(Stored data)

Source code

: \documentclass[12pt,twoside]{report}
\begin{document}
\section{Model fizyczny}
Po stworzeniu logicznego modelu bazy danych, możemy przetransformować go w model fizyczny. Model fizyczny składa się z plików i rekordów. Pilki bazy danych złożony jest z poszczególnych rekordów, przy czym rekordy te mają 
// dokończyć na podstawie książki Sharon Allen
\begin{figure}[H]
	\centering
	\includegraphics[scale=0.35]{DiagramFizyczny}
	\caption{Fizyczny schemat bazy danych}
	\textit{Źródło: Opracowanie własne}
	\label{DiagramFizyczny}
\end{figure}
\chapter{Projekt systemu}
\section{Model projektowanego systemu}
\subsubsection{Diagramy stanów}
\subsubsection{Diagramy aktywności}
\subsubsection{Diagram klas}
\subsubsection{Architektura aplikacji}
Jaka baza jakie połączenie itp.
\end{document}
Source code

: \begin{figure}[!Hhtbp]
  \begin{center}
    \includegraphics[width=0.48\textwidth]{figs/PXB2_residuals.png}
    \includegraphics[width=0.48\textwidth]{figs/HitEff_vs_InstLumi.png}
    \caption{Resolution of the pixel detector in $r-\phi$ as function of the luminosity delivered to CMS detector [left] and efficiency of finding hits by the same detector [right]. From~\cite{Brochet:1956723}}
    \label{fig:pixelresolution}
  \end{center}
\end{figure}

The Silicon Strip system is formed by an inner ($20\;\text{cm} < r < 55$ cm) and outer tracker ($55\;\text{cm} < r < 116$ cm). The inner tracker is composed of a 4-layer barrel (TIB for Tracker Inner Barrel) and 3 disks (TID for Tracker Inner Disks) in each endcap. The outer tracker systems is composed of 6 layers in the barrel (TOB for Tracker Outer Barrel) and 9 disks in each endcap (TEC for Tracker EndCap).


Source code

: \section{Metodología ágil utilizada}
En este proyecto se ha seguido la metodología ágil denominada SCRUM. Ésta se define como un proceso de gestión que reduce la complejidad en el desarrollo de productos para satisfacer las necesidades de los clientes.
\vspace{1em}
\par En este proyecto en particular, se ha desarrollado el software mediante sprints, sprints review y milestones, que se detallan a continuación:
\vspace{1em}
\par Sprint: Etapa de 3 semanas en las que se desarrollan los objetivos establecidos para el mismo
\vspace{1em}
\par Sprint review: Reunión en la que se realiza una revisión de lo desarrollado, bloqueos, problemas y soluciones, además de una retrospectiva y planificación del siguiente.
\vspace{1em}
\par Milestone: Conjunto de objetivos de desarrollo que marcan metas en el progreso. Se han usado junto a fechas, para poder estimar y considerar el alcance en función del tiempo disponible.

Task to complete » Set down, word for word, each line from the top of the records above through the line with "Po stworzeniu logicznego".

Written response »
Source code

: \documentclass[12pt,twoside]{report}
\begin{document}
\section{Model fizyczny}
Po stworzeniu logicznego modelu bazy danych, możemy przetransformować go w model fizyczny. Model fizyczny składa się z plików i rekordów. Pilki bazy danych złożony jest z poszczególnych rekordów, przy czym rekordy te mają 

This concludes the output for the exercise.